▶ **Goal of the exercise**
Every record below needs to be set down exactly. Pictures do not belong in the copy.

▶ **Information**
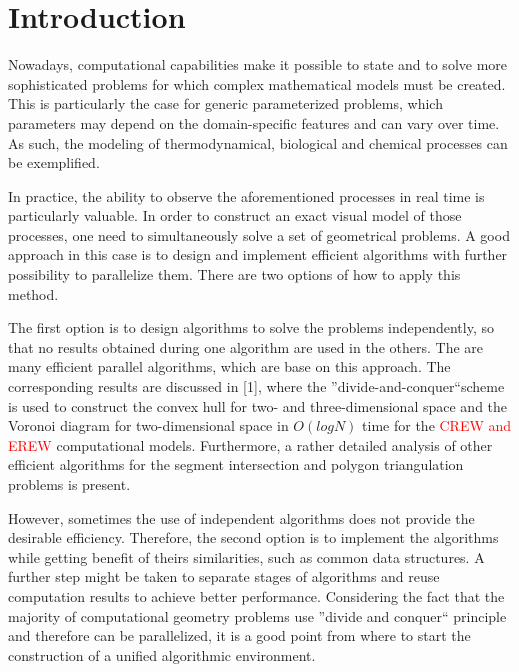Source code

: \documentclass[conference]{IEEEtran}
\theoremstyle{plane}
\begin{document}
\section{Introduction}

Nowadays, computational capabilities make it possible to state and to solve more sophisticated problems for which complex mathematical models must be created. This is particularly the case for generic parameterized problems, which parameters may depend on the domain-specific features and can vary over time. As such, the modeling of thermodynamical, biological and chemical processes can be exemplified.

In practice, the ability to observe the aforementioned processes in real time is particularly valuable. In order to construct an exact visual model of those processes, one need to simultaneously solve a set of geometrical problems. A good approach in this case is to design and implement efficient algorithms with further possibility to parallelize them. There are two options of how to apply this method.

The first option is to design algorithms to solve the problems independently, so that no results obtained during one algorithm are used in the others. The are many efficient parallel algorithms, which are base on this approach. The corresponding results are discussed in [1], where the ''divide-and-conquer``scheme is used to construct the convex hull for two- and three-dimensional space and the Voronoi diagram for two-dimensional space in $O(log N)$ time for the \textcolor{red}{CREW and EREW} computational models.  Furthermore, a rather detailed analysis of other efficient algorithms for the segment intersection and polygon triangulation problems is present.

However, sometimes the use of independent algorithms does not provide the desirable efficiency. Therefore, the second option is to implement the algorithms while getting benefit of theirs similarities, such as common data structures. A further step might be taken to separate stages of algorithms and reuse computation results to achieve better performance. Considering the fact that the majority of computational geometry problems use ''divide and conquer`` principle and therefore can be parallelized, it is a good point from where to start the construction of a unified algorithmic environment.
\end{document}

▶ **Answer section**
Source code

: \documentclass[conference]{IEEEtran}
\theoremstyle{plane}
\begin{document}
\section{Introduction}

Nowadays, computational capabilities make it possible to state and to solve more sophisticated problems for which complex mathematical models must be created. This is particularly the case for generic parameterized problems, which parameters may depend on the domain-specific features and can vary over time. As such, the modeling of thermodynamical, biological and chemical processes can be exemplified.

In practice, the ability to observe the aforementioned processes in real time is particularly valuable. In order to construct an exact visual model of those processes, one need to simultaneously solve a set of geometrical problems. A good approach in this case is to design and implement efficient algorithms with further possibility to parallelize them. There are two options of how to apply this method.

The first option is to design algorithms to solve the problems independently, so that no results obtained during one algorithm are used in the others. The are many efficient parallel algorithms, which are base on this approach. The corresponding results are discussed in [1], where the ''divide-and-conquer``scheme is used to construct the convex hull for two- and three-dimensional space and the Voronoi diagram for two-dimensional space in $O(log N)$ time for the \textcolor{red}{CREW and EREW} computational models.  Furthermore, a rather detailed analysis of other efficient algorithms for the segment intersection and polygon triangulation problems is present.

However, sometimes the use of independent algorithms does not provide the desirable efficiency. Therefore, the second option is to implement the algorithms while getting benefit of theirs similarities, such as common data structures. A further step might be taken to separate stages of algorithms and reuse computation results to achieve better performance. Considering the fact that the majority of computational geometry problems use ''divide and conquer`` principle and therefore can be parallelized, it is a good point from where to start the construction of a unified algorithmic environment.
\end{document}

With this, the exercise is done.